# Variable cost-plus pricing

Variable cost-plus pricing is a system for developing prices that adds a markup to the total amount of variable costs incurred. Examples of the variable costs incurred are direct materials and direct labor. For the seller to earn a profit under this pricing arrangement, the markup percentage must be sufficiently high to cover fixed costs and administrative costs, as well as a reasonable profit. This approach can work well when variable costs comprise the bulk of all costs incurred. However, it can result in unusual outcomes when variable costs comprise just a small proportion of total costs, since the markup multiplier may result in an unusually high or low price.
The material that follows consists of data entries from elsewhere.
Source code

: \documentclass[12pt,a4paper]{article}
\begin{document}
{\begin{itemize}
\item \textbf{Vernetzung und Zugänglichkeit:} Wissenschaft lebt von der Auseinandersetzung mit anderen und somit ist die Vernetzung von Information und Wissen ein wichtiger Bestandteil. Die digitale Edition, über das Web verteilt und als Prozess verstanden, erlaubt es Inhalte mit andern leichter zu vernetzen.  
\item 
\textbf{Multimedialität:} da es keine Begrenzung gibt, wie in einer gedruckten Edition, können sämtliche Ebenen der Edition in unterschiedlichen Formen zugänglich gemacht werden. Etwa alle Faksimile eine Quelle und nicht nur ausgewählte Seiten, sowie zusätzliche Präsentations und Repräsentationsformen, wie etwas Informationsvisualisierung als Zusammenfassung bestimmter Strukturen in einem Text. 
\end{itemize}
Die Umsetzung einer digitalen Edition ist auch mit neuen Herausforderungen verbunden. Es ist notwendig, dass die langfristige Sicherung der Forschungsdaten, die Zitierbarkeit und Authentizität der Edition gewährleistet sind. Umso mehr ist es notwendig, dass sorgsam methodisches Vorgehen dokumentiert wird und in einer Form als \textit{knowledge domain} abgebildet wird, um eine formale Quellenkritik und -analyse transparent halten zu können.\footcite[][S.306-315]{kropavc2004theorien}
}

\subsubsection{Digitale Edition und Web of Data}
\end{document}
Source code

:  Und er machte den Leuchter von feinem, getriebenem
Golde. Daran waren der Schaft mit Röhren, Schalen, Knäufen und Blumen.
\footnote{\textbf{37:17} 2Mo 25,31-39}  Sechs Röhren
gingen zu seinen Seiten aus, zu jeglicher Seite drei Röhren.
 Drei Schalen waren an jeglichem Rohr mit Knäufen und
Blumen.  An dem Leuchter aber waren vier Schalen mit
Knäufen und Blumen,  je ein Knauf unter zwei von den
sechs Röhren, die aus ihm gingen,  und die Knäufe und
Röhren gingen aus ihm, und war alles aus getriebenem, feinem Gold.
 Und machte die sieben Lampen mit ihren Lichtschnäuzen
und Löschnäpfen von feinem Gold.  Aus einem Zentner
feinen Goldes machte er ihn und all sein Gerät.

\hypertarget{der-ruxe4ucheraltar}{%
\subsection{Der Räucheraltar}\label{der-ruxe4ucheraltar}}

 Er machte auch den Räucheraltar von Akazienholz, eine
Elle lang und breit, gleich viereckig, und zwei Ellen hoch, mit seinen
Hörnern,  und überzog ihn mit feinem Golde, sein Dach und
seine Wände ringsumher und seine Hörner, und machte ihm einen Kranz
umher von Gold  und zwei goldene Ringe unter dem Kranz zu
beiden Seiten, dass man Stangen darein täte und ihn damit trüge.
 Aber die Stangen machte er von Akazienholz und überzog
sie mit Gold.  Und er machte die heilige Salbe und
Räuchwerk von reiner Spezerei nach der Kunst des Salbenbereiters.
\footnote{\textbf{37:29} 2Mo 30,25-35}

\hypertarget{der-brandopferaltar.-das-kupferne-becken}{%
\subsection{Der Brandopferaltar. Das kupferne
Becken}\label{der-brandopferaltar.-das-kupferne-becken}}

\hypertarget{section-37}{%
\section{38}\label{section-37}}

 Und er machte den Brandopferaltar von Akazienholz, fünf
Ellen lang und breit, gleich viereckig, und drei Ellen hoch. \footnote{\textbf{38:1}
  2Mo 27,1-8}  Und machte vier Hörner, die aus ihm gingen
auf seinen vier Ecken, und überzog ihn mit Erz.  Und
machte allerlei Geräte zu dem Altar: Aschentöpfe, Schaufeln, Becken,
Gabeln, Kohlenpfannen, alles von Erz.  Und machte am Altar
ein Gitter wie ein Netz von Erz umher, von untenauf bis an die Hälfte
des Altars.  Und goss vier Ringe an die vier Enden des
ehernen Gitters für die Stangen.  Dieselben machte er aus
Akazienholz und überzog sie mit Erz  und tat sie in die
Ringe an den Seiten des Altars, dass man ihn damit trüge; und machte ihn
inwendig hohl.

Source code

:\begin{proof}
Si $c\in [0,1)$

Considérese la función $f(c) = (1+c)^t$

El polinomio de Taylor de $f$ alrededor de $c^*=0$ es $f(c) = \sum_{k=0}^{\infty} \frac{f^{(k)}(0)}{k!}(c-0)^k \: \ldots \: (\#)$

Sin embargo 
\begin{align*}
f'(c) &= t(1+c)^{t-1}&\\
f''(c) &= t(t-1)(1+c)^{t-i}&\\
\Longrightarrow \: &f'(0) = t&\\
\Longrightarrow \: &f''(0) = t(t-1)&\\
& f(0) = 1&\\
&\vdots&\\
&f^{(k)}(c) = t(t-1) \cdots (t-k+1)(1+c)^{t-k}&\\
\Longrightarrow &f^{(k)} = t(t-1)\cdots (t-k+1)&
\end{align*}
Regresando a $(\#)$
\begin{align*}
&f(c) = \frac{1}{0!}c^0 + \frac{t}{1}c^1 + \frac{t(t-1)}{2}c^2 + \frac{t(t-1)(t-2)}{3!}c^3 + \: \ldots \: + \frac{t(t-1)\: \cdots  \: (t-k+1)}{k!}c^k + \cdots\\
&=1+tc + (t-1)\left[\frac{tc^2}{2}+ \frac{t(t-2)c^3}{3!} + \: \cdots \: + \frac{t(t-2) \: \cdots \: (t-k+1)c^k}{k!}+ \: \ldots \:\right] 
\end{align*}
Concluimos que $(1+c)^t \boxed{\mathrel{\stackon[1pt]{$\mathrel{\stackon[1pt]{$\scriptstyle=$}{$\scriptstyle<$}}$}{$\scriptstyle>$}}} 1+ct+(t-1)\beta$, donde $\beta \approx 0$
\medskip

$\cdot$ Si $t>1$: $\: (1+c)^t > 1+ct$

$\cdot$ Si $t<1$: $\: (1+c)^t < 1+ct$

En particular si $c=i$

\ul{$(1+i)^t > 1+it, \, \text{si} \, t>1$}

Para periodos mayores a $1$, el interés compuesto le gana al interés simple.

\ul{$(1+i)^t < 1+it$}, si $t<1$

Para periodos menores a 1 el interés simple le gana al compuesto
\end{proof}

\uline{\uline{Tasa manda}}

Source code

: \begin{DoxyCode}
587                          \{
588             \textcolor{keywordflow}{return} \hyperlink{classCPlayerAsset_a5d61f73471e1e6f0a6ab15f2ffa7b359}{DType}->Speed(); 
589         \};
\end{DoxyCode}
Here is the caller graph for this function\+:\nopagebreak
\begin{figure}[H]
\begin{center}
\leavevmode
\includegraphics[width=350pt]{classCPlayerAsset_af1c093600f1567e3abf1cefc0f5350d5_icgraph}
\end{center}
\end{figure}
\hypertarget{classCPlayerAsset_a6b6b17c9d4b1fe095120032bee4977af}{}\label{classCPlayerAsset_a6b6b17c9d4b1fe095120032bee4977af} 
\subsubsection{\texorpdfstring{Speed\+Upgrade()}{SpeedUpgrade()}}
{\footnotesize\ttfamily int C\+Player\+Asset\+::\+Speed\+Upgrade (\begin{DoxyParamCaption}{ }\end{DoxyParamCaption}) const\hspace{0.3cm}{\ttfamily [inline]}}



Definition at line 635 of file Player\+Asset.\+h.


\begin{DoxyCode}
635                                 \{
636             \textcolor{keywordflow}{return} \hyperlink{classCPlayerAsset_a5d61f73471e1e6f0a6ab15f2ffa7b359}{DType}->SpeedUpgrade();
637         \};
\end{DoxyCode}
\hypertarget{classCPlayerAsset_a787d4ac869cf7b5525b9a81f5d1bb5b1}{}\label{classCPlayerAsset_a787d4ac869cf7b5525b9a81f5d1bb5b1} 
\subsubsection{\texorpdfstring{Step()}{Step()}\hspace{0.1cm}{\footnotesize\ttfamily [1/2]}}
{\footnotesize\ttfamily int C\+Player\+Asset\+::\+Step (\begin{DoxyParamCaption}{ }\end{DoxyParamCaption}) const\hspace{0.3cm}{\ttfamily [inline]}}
Another situation in which variable cost-plus pricing can be used is when a company will not incur any additional fixed costs for each additional unit sold (a common occurrence when there is excess capacity). In this case, variable costs are the same as total costs, so the effect is the same as would be the case for cost-plus pricing.

For example, a manufacturer uses variable cost-plus pricing to develop a quote for a purple widget. The variable cost to produce one of these widgets is \$20, and the firm uses a 40% markup percentage. This results in a quoted price of \$28, which is calculated as follows:

\$20 Variable costs x 1.4 Markup percentage = \$28 Price

The company has fixed costs that are allocated at \$6 per unit, which results in a total cost of \$26. Since the price is \$28, the company earns a \$2 profit on the sale of each unit.